> _Activity_
Scan the entries below and return each line that contains "connections".
Start of Information given
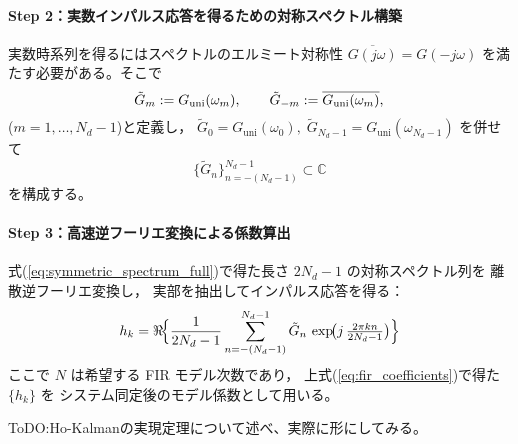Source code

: \paragraph{Step 2：実数インパルス応答を得るための対称スペクトル構築}
実数時系列を得るにはスペクトルのエルミート対称性
\(
  \overline{G(j\omega)}=G(-j\omega)
\)
を満たす必要がある。そこで
{\small
\begin{equation}
  \label{eq:symmetric_spectrum}
  \tilde{G}_{m}
  :=G_{\mathrm{uni}}(\omega_m),
  \qquad
  \tilde{G}_{-m}
  :=\overline{G_{\mathrm{uni}}(\omega_m)}, \\
\end{equation}
}
(\(m=1,\dots,N_d-1\))と定義し，
\(
  \tilde{G}_{0}=G_{\mathrm{uni}}(\omega_0),\;
  \tilde{G}_{N_d-1}=G_{\mathrm{uni}}(\omega_{N_d-1})
\)
を併せて
{\small
\begin{equation}
  \label{eq:symmetric_spectrum_full}
  \{\tilde{G}_{n}\}_{n=-(N_d-1)}^{N_d-1}
  \subset\mathbb{C}
\end{equation}
}
を構成する。

\paragraph{Step 3：高速逆フーリエ変換による係数算出}
式(\ref{eq:symmetric_spectrum_full})で得た長さ \(2N_d-1\) の対称スペクトル列を
離散逆フーリエ変換し，
実部を抽出してインパルス応答を得る：
{\small
\begin{equation}
  \label{eq:fir_coefficients}
  h_k
  =\Re\!\Bigl\{
        \frac{1}{2N_d-1}
        \sum_{n=-(N_d-1)}^{N_d-1}
        \tilde{G}_{n}\,
        \exp\!\bigl(j\,\tfrac{2\pi k n}{2N_d-1}\bigr)
      \Bigr\}
\end{equation}
}
ここで \(N\) は希望する FIR モデル次数であり，
上式(\ref{eq:fir_coefficients})で得た \(\{h_k\}\) を
システム同定後のモデル係数として用いる。

ToDO:Ho-Kalmanの実現定理について述べ、実際に形にしてみる。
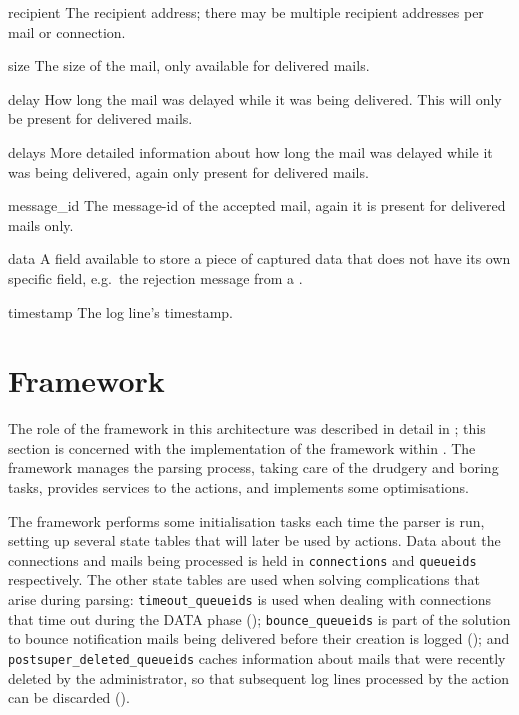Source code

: \begin{boldeqlist}
    \item [recipient] The recipient address; there may be multiple
        recipient addresses per mail or connection.

    \item [size] The size of the mail, only available for delivered mails.

    \item [delay] How long the mail was delayed while it was being
        delivered.  This will only be present for delivered mails.

    \item [delays] More detailed information about how long the mail was
        delayed while it was being delivered, again only present for
        delivered mails.

    \item [message\_id] The message-id of the accepted mail, again it is
        present for delivered mails only.

    \item [data] A field available to store a piece of captured data that
        does not have its own specific field, e.g.\ the rejection message
        from a \@.

    \item [timestamp] The log line's timestamp.

\end{boldeqlist}



\section{Framework}

\label{framework in implementation}

The role of the framework in this architecture was described in detail in
; this section is concerned with the
implementation of the framework within \parsername{}.  The framework
manages the parsing process, taking care of the drudgery and boring tasks,
provides services to the actions, and implements some optimisations.

The framework performs some initialisation tasks each time the parser is
run, setting up several state tables that will later be used by actions.
Data about the connections and mails being processed is held in
\texttt{connections} and \texttt{queueids} respectively.  The other state
tables are used when solving complications that arise during parsing:
\texttt{timeout\_queueids} is used when dealing with connections that time
out during the DATA phase ();
\texttt{bounce\_queueids} is part of the solution to bounce notification
mails being delivered before their creation is logged (); and
\texttt{postsuper\_deleted\_queueids} caches information about mails that
were recently deleted by the administrator, so that subsequent log lines
processed by the  action can be discarded
().

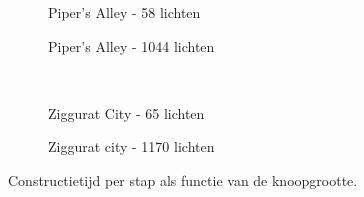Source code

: \begin{figure}[t]
\begin{adjustbox}{minipage=\textwidth, scale=0.55}
    \begin{subfigure}[b]{0.8\textwidth}
      \centering
      \def\svgwidth{\textwidth}
      
      \caption{Piper's Alley - 58 lichten}
      \label{fig:hs-layered-exec:alley-58}
    \end{subfigure}
  \end{adjustbox}
  \begin{adjustbox}{minipage=\textwidth, scale=0.55}
    \begin{subfigure}[b]{0.8\textwidth}
      \centering
      \def\svgwidth{\textwidth}
      
      \caption{Piper's Alley - 1044 lichten}
      \label{fig:hs-layered-exec:alley-1044}
    \end{subfigure}
  \end{adjustbox} \\
  \begin{adjustbox}{minipage=\textwidth, scale=0.55}
    \begin{subfigure}[b]{0.8\textwidth}
      \centering
      \def\svgwidth{\textwidth}
      
      \caption{Ziggurat City - 65 lichten}
      \label{fig:hs-layered-exec:city-65}
    \end{subfigure}
  \end{adjustbox} %
  \begin{adjustbox}{minipage=\textwidth, scale=0.55}
    \begin{subfigure}[b]{0.8\textwidth}
      \centering
      \def\svgwidth{\textwidth}
      
      \caption{Ziggurat city - 1170 lichten}
      \label{fig:hs-layered-exec:city-1170}
    \end{subfigure}
  \end{adjustbox}
  \caption{\small Constructietijd per stap als functie van de knoopgrootte.}
  \label{fig:hs-layered-exec}
\end{figure}
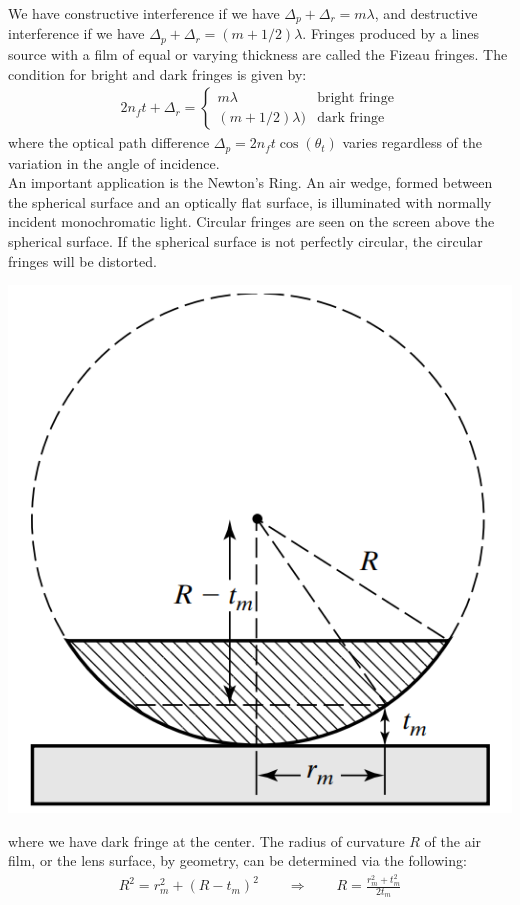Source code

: \documentclass[11pt]{book}
\theoremstyle{break}
\theoremstyle{break}
\begin{document}
We have constructive interference if we have $\Delta_p + \Delta_r = m\lambda$, and destructive interference if we have $\Delta_p + \Delta_r = (m+1/2) \lambda$. Fringes produced by a lines source with a film of equal or varying thickness are called the Fizeau fringes. The condition for bright and dark fringes is given by:
\begin{align*}
2n_f t +\Delta_r = \begin{cases} m\lambda & \text{bright fringe}\\
(m+1/2) \lambda) & \text{dark fringe}
\end{cases}
\end{align*}
where the optical path difference $\Delta_p = 2n_f t\cos(\theta_t)$ varies regardless of the variation in the angle of incidence. \\

An important application is the Newton's Ring.  An air wedge, formed between the spherical surface and an optically flat surface, is illuminated with normally incident monochromatic light. Circular fringes are seen on the screen above the spherical surface. If the spherical surface is not perfectly circular, the circular fringes will be distorted. 
\begin{center}
\includegraphics[scale=0.55]{newton.png}
\end{center}
where we have dark fringe at the center. The radius of curvature $R$ of the air film, or the lens surface, by geometry, can be determined via the following:
\begin{align*}
R^2 = r_m^2 + (R-t_m)^2 \qquad\Rightarrow \qquad R = \frac{r_m^2 + t_m^2}{2t_m}
\end{align*}
\end{document}
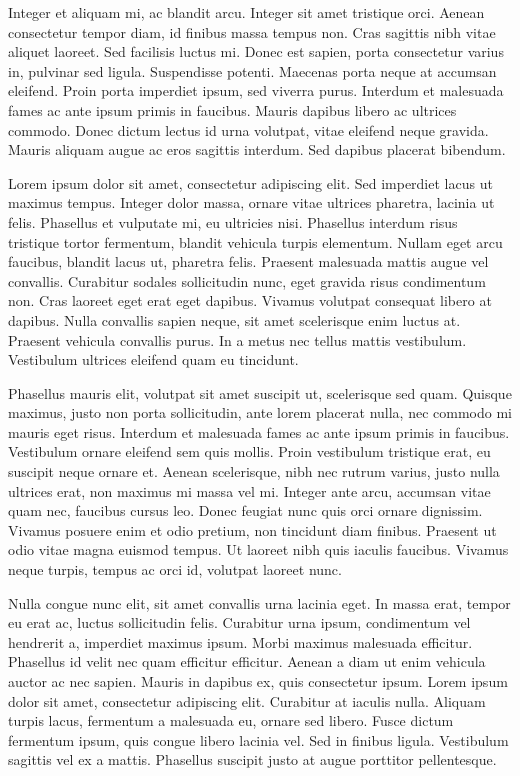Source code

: \documentclass[
  12pt,
  a4paper,
  oneside]{book}
\begin{document}
Integer et aliquam mi, ac blandit arcu. Integer sit amet tristique orci. Aenean consectetur tempor diam, id finibus massa tempus non. Cras sagittis nibh vitae aliquet laoreet. Sed facilisis luctus mi. Donec est sapien, porta consectetur varius in, pulvinar sed ligula. Suspendisse potenti. Maecenas porta neque at accumsan eleifend. Proin porta imperdiet ipsum, sed viverra purus. Interdum et malesuada fames ac ante ipsum primis in faucibus. Mauris dapibus libero ac ultrices commodo. Donec dictum lectus id urna volutpat, vitae eleifend neque gravida. Mauris aliquam augue ac eros sagittis interdum. Sed dapibus placerat bibendum.

Lorem ipsum dolor sit amet, consectetur adipiscing elit. Sed imperdiet lacus ut maximus tempus. Integer dolor massa, ornare vitae ultrices pharetra, lacinia ut felis. Phasellus et vulputate mi, eu ultricies nisi. Phasellus interdum risus tristique tortor fermentum, blandit vehicula turpis elementum. Nullam eget arcu faucibus, blandit lacus ut, pharetra felis. Praesent malesuada mattis augue vel convallis. Curabitur sodales sollicitudin nunc, eget gravida risus condimentum non. Cras laoreet eget erat eget dapibus. Vivamus volutpat consequat libero at dapibus. Nulla convallis sapien neque, sit amet scelerisque enim luctus at. Praesent vehicula convallis purus. In a metus nec tellus mattis vestibulum. Vestibulum ultrices eleifend quam eu tincidunt.

Phasellus mauris elit, volutpat sit amet suscipit ut, scelerisque sed quam. Quisque maximus, justo non porta sollicitudin, ante lorem placerat nulla, nec commodo mi mauris eget risus. Interdum et malesuada fames ac ante ipsum primis in faucibus. Vestibulum ornare eleifend sem quis mollis. Proin vestibulum tristique erat, eu suscipit neque ornare et. Aenean scelerisque, nibh nec rutrum varius, justo nulla ultrices erat, non maximus mi massa vel mi. Integer ante arcu, accumsan vitae quam nec, faucibus cursus leo. Donec feugiat nunc quis orci ornare dignissim. Vivamus posuere enim et odio pretium, non tincidunt diam finibus. Praesent ut odio vitae magna euismod tempus. Ut laoreet nibh quis iaculis faucibus. Vivamus neque turpis, tempus ac orci id, volutpat laoreet nunc.

Nulla congue nunc elit, sit amet convallis urna lacinia eget. In massa erat, tempor eu erat ac, luctus sollicitudin felis. Curabitur urna ipsum, condimentum vel hendrerit a, imperdiet maximus ipsum. Morbi maximus malesuada efficitur. Phasellus id velit nec quam efficitur efficitur. Aenean a diam ut enim vehicula auctor ac nec sapien. Mauris in dapibus ex, quis consectetur ipsum. Lorem ipsum dolor sit amet, consectetur adipiscing elit. Curabitur at iaculis nulla. Aliquam turpis lacus, fermentum a malesuada eu, ornare sed libero. Fusce dictum fermentum ipsum, quis congue libero lacinia vel. Sed in finibus ligula. Vestibulum sagittis vel ex a mattis. Phasellus suscipit justo at augue porttitor pellentesque.
\end{document}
End of Information given
> _Solution to the problem_
Data about the connections and mails being processed is held in
\texttt{connections} and \texttt{queueids} respectively.  The other state
\texttt{timeout\_queueids} is used when dealing with connections that time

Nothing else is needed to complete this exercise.